• **Exercise requirements**
From the entries below, return only the lines starting at the one that contains "2022-10-18 15:30:00 ->" and ending at the one that contains "2022-10-18 16:21:00 ->", exactly as they stand.

(Stored data entries)
——————
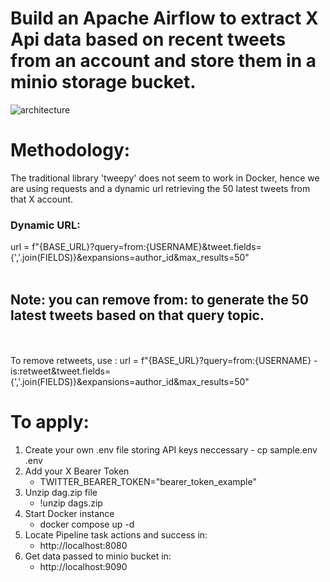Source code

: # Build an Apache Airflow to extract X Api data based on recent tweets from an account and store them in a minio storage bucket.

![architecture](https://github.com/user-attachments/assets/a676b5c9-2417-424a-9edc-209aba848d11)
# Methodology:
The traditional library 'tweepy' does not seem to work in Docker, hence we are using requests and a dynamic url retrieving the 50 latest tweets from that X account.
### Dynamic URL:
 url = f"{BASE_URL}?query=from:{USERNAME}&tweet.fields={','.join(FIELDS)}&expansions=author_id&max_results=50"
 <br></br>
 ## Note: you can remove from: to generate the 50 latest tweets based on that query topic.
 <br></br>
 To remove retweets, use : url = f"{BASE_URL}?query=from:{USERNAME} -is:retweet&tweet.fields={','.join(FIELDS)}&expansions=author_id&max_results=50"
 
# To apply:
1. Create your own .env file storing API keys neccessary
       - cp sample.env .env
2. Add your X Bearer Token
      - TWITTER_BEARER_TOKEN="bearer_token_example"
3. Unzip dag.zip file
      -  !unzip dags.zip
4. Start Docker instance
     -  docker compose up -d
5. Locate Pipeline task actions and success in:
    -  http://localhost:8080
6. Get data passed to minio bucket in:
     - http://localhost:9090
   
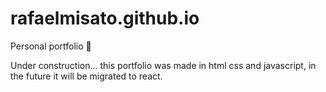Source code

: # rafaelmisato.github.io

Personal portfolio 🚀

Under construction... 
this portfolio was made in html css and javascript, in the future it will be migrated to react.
——————
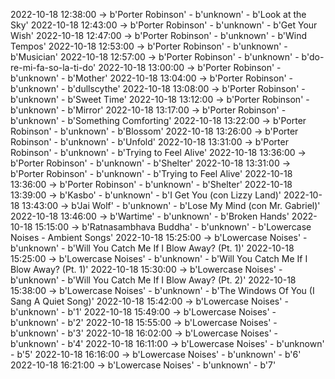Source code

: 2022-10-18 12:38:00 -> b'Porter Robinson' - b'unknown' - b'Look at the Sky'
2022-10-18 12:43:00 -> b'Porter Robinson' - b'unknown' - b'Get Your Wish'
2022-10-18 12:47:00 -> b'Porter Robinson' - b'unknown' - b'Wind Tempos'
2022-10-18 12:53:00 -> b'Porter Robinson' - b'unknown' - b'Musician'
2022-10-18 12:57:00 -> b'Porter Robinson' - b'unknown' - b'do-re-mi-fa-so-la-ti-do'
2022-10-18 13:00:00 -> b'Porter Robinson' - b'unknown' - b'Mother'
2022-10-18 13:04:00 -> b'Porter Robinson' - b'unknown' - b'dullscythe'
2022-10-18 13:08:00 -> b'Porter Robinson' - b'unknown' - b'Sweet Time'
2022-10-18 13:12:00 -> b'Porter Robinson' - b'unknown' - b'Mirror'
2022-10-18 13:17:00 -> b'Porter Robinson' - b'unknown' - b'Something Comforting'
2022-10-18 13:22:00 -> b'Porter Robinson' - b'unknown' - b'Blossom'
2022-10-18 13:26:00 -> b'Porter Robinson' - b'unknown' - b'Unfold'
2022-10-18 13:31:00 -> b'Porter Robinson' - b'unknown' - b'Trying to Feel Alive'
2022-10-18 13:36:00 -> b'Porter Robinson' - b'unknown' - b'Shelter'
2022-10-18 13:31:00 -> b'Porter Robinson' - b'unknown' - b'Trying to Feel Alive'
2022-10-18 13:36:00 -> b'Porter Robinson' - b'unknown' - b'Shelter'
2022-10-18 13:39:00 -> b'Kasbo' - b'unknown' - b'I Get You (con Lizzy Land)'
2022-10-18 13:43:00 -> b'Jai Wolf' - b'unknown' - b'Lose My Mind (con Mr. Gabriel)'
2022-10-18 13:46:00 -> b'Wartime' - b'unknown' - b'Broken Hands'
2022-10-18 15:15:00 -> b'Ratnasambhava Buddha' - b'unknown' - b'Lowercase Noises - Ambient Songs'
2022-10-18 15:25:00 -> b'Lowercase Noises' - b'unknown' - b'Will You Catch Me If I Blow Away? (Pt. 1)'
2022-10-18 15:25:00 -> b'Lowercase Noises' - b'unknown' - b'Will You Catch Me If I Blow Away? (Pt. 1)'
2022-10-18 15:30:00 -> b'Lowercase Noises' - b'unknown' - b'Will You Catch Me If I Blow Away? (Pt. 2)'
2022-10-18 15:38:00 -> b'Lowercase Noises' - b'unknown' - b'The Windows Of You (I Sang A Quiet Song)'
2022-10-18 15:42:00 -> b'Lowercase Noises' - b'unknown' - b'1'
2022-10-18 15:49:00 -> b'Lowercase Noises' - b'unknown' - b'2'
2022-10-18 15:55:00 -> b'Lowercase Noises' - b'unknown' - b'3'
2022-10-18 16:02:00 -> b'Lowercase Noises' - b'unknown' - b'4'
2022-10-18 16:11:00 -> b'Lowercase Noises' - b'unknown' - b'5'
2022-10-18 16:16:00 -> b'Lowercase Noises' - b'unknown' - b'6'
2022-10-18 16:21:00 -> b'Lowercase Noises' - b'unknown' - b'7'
——————
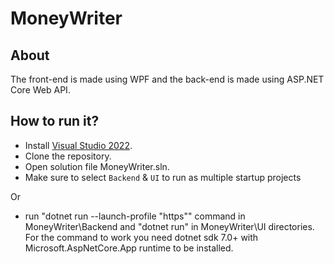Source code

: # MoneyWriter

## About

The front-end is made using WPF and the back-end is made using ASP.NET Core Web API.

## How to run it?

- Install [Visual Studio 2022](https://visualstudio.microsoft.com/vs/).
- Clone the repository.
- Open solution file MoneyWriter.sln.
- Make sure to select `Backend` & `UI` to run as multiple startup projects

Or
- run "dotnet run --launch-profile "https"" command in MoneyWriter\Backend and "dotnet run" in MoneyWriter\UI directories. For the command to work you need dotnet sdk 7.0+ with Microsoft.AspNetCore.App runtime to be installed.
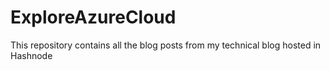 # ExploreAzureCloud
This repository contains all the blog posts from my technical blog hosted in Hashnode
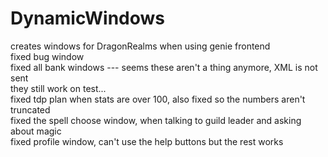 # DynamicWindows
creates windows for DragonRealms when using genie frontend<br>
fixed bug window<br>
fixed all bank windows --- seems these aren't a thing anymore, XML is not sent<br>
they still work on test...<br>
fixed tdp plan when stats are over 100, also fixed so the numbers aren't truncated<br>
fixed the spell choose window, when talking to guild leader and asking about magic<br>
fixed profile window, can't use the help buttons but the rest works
——————
• **Task answer**
2022-10-18 15:30:00 -> b'Lowercase Noises' - b'unknown' - b'Will You Catch Me If I Blow Away? (Pt. 2)'
2022-10-18 15:38:00 -> b'Lowercase Noises' - b'unknown' - b'The Windows Of You (I Sang A Quiet Song)'
2022-10-18 15:42:00 -> b'Lowercase Noises' - b'unknown' - b'1'
2022-10-18 15:49:00 -> b'Lowercase Noises' - b'unknown' - b'2'
2022-10-18 15:55:00 -> b'Lowercase Noises' - b'unknown' - b'3'
2022-10-18 16:02:00 -> b'Lowercase Noises' - b'unknown' - b'4'
2022-10-18 16:11:00 -> b'Lowercase Noises' - b'unknown' - b'5'
2022-10-18 16:16:00 -> b'Lowercase Noises' - b'unknown' - b'6'
2022-10-18 16:21:00 -> b'Lowercase Noises' - b'unknown' - b'7'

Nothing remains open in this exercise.